- _What is needed_
Please return every line below that contains the string "desenvolupament".
----- Material supplied
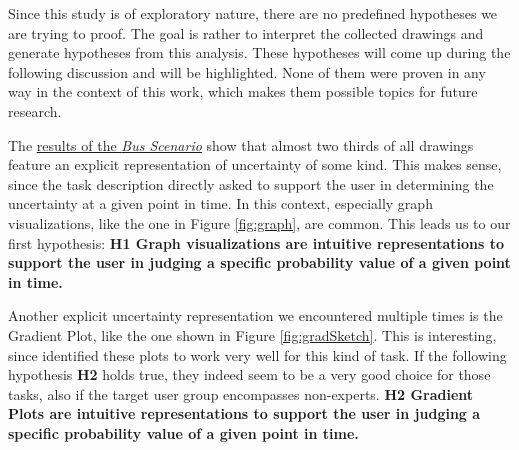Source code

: Since this study is of exploratory nature, there are no predefined hypotheses we are trying to proof. The goal is rather to interpret the collected drawings and generate hypotheses from this analysis. These hypotheses will come up during the following discussion and will be highlighted. None of them were proven in any way in the context of this work, which makes them possible topics for future research. \par \medskip

The \hyperref[tb:t1]{results of the \textit{Bus Scenario}} show that almost two thirds of all drawings feature an explicit representation of uncertainty of some kind. This makes sense, since the task description directly asked to support the user in determining the uncertainty at a given point in time. In this context, especially graph visualizations, like the one in Figure \ref{fig:graph}, are common. This leads us to our first hypothesis: \textbf{H1 Graph visualizations are intuitive representations to support the user in judging a specific probability value of a given point in time.} \par \medskip

Another explicit uncertainty representation we encountered multiple times is the Gradient Plot, like the one shown in Figure \ref{fig:gradSketch}. This is interesting, since \citet{gschwandtner2016visual} identified these plots to work very well for this kind of task. If the following hypothesis \textbf{H2} holds true, they indeed seem to be a very good choice for those tasks, also if the target user group encompasses non-experts. \textbf{H2 Gradient Plots are intuitive representations to support the user in judging a specific probability value of a given point in time.}\par \medskip

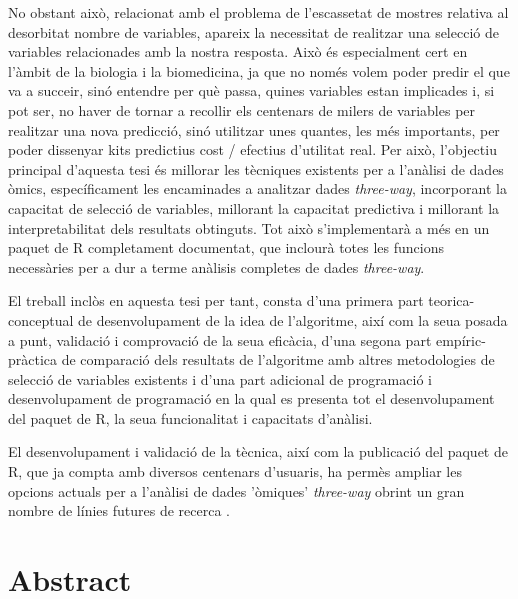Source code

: No obstant això, relacionat amb el problema de l'escassetat de mostres relativa al desorbitat nombre de variables, apareix la necessitat de realitzar una selecció de variables relacionades amb la nostra resposta. Això és especialment cert en l'àmbit de la biologia i la biomedicina, ja que no només volem poder predir el que va a succeir, sinó entendre per què passa, quines variables estan implicades i, si pot ser, no haver de tornar a recollir els centenars de milers de variables per realitzar una nova predicció, sinó utilitzar unes quantes, les més importants, per poder dissenyar kits predictius cost / efectius d'utilitat real. Per això, l'objectiu principal d'aquesta tesi és millorar les tècniques existents per a l'anàlisi de dades òmics, específicament les encaminades a analitzar dades \textit{three-way}, incorporant la capacitat de selecció de variables, millorant la capacitat predictiva i millorant la interpretabilitat dels resultats obtinguts. Tot això s'implementarà a més en un paquet de R completament documentat, que inclourà totes les funcions necessàries per a dur a terme anàlisis completes de dades \textit{three-way}.

El treball inclòs en aquesta tesi per tant, consta d'una primera part teorica-conceptual de desenvolupament de la idea de l'algoritme, així com la seua posada a punt, validació i comprovació de la seua eficàcia, d'una segona part empíric-pràctica de comparació dels resultats de l'algoritme amb altres metodologies de selecció de variables existents i d'una part adicional de programació i desenvolupament de programació en la qual es presenta tot el desenvolupament del paquet de R, la seua funcionalitat i capacitats d'anàlisi.

El desenvolupament i validació de la tècnica, així com la publicació del paquet de R, que ja compta amb diversos centenars d'usuaris, ha permès ampliar les opcions actuals per a l'anàlisi de dades 'òmiques' \textit{three-way} obrint un gran nombre de línies futures de recerca .


\ifEBOOKPDF
	\bigskip
\else
	\vfill
\fi


\chapter*{Abstract}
----------
- _Response to the task_
El treball inclòs en aquesta tesi per tant, consta d'una primera part teorica-conceptual de desenvolupament de la idea de l'algoritme, així com la seua posada a punt, validació i comprovació de la seua eficàcia, d'una segona part empíric-pràctica de comparació dels resultats de l'algoritme amb altres metodologies de selecció de variables existents i d'una part adicional de programació i desenvolupament de programació en la qual es presenta tot el desenvolupament del paquet de R, la seua funcionalitat i capacitats d'anàlisi.
El desenvolupament i validació de la tècnica, així com la publicació del paquet de R, que ja compta amb diversos centenars d'usuaris, ha permès ampliar les opcions actuals per a l'anàlisi de dades 'òmiques' \textit{three-way} obrint un gran nombre de línies futures de recerca .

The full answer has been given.